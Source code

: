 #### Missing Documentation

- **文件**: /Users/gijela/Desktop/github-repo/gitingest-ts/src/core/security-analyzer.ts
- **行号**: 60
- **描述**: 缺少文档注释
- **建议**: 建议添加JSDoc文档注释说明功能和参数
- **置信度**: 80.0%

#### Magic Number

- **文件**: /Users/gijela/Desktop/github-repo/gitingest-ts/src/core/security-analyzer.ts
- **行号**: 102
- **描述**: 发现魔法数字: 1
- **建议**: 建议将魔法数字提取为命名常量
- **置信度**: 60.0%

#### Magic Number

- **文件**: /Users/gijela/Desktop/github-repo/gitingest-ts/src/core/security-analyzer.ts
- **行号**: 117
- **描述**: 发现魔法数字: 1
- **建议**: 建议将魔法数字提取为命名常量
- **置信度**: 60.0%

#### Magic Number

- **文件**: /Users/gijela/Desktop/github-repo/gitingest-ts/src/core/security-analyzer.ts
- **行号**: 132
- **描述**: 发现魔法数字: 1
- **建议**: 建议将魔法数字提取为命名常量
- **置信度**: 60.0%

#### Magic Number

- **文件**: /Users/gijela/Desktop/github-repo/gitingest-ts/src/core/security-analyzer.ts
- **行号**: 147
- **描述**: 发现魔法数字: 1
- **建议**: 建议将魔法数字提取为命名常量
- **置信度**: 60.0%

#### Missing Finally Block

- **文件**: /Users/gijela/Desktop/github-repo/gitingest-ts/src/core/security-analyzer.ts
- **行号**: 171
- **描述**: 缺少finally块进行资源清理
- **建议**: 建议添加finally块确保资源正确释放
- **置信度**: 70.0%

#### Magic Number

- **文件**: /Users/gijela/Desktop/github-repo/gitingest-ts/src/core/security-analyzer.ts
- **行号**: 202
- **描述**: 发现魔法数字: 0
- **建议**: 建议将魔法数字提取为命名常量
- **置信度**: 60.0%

Directions for this task
Among the lines above, return those that contain the string "Missing".

Response to this task
: #### Missing Documentation
#### Missing Finally Block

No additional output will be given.